Andhika melakukan itu demi peran terbarunya sebagai Yoji, seorang punkers yang setia kawan, garang, namun konyol. Maklum, sebagai anak punk yang anti-kemapanan di film tersebut, ia mesti rela didandani ala Punk dengan tato tribal di dada serta rambut ala Mohawk merah menyala.
“Tato tribal bikin kulit gue alergi. Gatelnya minta ampun. Belom lagi rambut yang nambah masalah, harus tetep jigrak selama gue syuting. Terpaksalah gue tidur miring, supaya rambut gue tetap jigrak,” ungkap Andhika yang ditemui di sela-sela pemutaran film perdananya di FX, Jakarta Selatan, Senin (6/7).

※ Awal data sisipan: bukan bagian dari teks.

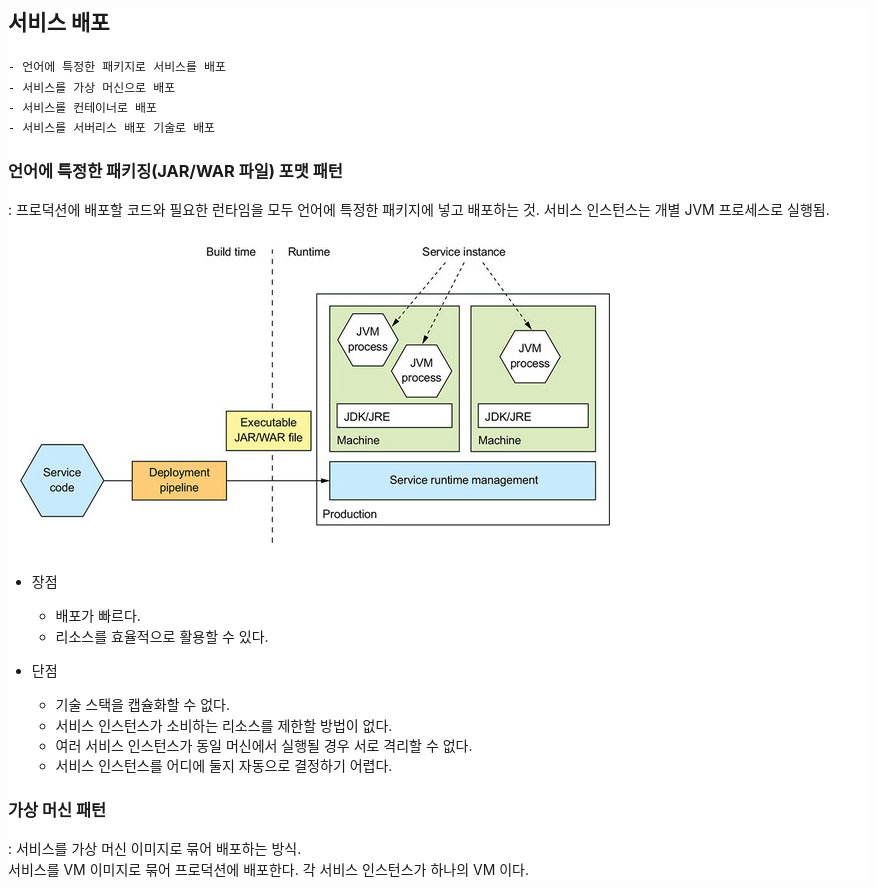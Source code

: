 
## 서비스 배포
```
- 언어에 특정한 패키지로 서비스를 배포
- 서비스를 가상 머신으로 배포
- 서비스를 컨테이너로 배포
- 서비스를 서버리스 배포 기술로 배포
```

### 언어에 특정한 패키징(JAR/WAR 파일) 포맷 패턴
: 프로덕션에 배포할 코드와 필요한 런타임을 모두 언어에 특정한 패키지에 넣고 배포하는 것. 서비스 인스턴스는 개별 JVM 프로세스로 실행됨.

![deploy](data/ch12_02.png)

- 장점
    - 배포가 빠르다.
    - 리소스를 효율적으로 활용할 수 있다.
  
- 단점
    - 기술 스택을 캡슐화할 수 없다.
    - 서비스 인스턴스가 소비하는 리소스를 제한할 방법이 없다.
    - 여러 서비스 인스턴스가 동일 머신에서 실행될 경우 서로 격리할 수 없다.
    - 서비스 인스턴스를 어디에 둘지 자동으로 결정하기 어렵다.

### 가상 머신 패턴
: 서비스를 가상 머신 이미지로 묶어 배포하는 방식. \
서비스를 VM  이미지로 묶어 프로덕션에 배포한다. 각 서비스 인스턴스가 하나의 VM 이다.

Tak hanya itu, kulitnya yang semula putih bersih dan mulus terawat itu harus rela berubah dekil dan hitam akibat tuntutan skenario. Syuting dilakukan di delapan kota, di bawah terik matahari dengan menggunakan baju yang sama setiap harinya. “Jadi kulit emang sengaja ditanning, biar gelap. Waktu workshop udah aja gitu kita reading di teras panas-panas, ya gimana gak item?” ungkap aktor asal Malang ini.
Meski harus banyak berkorban penampilan, Andhika mengaku puas. Satu pelajaran berharga yang ia dapat. Berperan sebagai Yoji, seorang punkers yang berpenampilan cadas namun tetap doyan dangdut rupanya membuat mata Andhika melek. Tidak semua stereotype tentang Punk itu jelek.

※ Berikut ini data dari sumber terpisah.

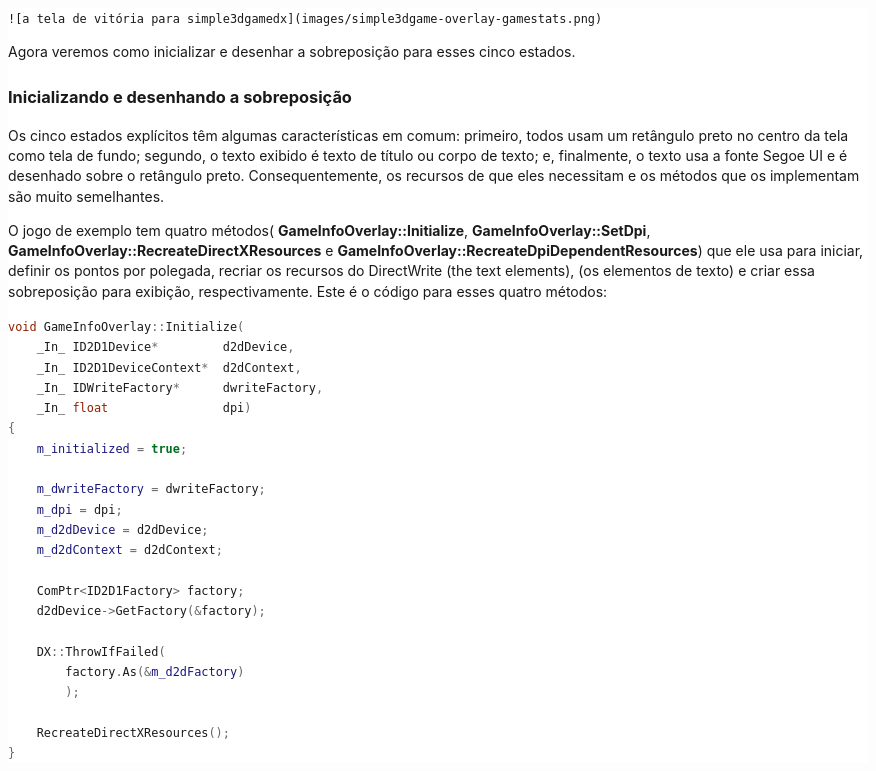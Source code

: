     ![a tela de vitória para simple3dgamedx](images/simple3dgame-overlay-gamestats.png)

Agora veremos como inicializar e desenhar a sobreposição para esses cinco estados.

### Inicializando e desenhando a sobreposição

Os cinco estados explícitos têm algumas características em comum: primeiro, todos usam um retângulo preto no centro da tela como tela de fundo; segundo, o texto exibido é texto de título ou corpo de texto; e, finalmente, o texto usa a fonte Segoe UI e é desenhado sobre o retângulo preto. Consequentemente, os recursos de que eles necessitam e os métodos que os implementam são muito semelhantes.

O jogo de exemplo tem quatro métodos( **GameInfoOverlay::Initialize**, **GameInfoOverlay::SetDpi**, **GameInfoOverlay::RecreateDirectXResources** e **GameInfoOverlay::RecreateDpiDependentResources**) que ele usa para iniciar, definir os pontos por polegada, recriar os recursos do DirectWrite (the text elements), (os elementos de texto) e criar essa sobreposição para exibição, respectivamente. Este é o código para esses quatro métodos:

```cpp
void GameInfoOverlay::Initialize(
    _In_ ID2D1Device*         d2dDevice,
    _In_ ID2D1DeviceContext*  d2dContext,
    _In_ IDWriteFactory*      dwriteFactory,
    _In_ float                dpi)
{
    m_initialized = true;

    m_dwriteFactory = dwriteFactory;
    m_dpi = dpi;
    m_d2dDevice = d2dDevice;
    m_d2dContext = d2dContext;

    ComPtr<ID2D1Factory> factory;
    d2dDevice->GetFactory(&factory);

    DX::ThrowIfFailed(
        factory.As(&m_d2dFactory)
        );

    RecreateDirectXResources();
}
```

Andhika sendiri mengakui ia pernah menganggap anak punk kerap mabuk-mabukan, mengamen dan hobi keluyuran. Namun sejak ia mendalami perannya dan kemudian banyak bergaul dengan komunitas punk, ia sadar mereka juga manusia biasa sama seperti yang lainnya.
“Enggak seperti di bayangan orang, kalo Punk selalu berkeliaran di jalan enggak jelas. Banyak kok dari mereka yang kerja kantoran. Bahkan gue ketemu, ada yang jadi lawyer,” ungkap Andhika.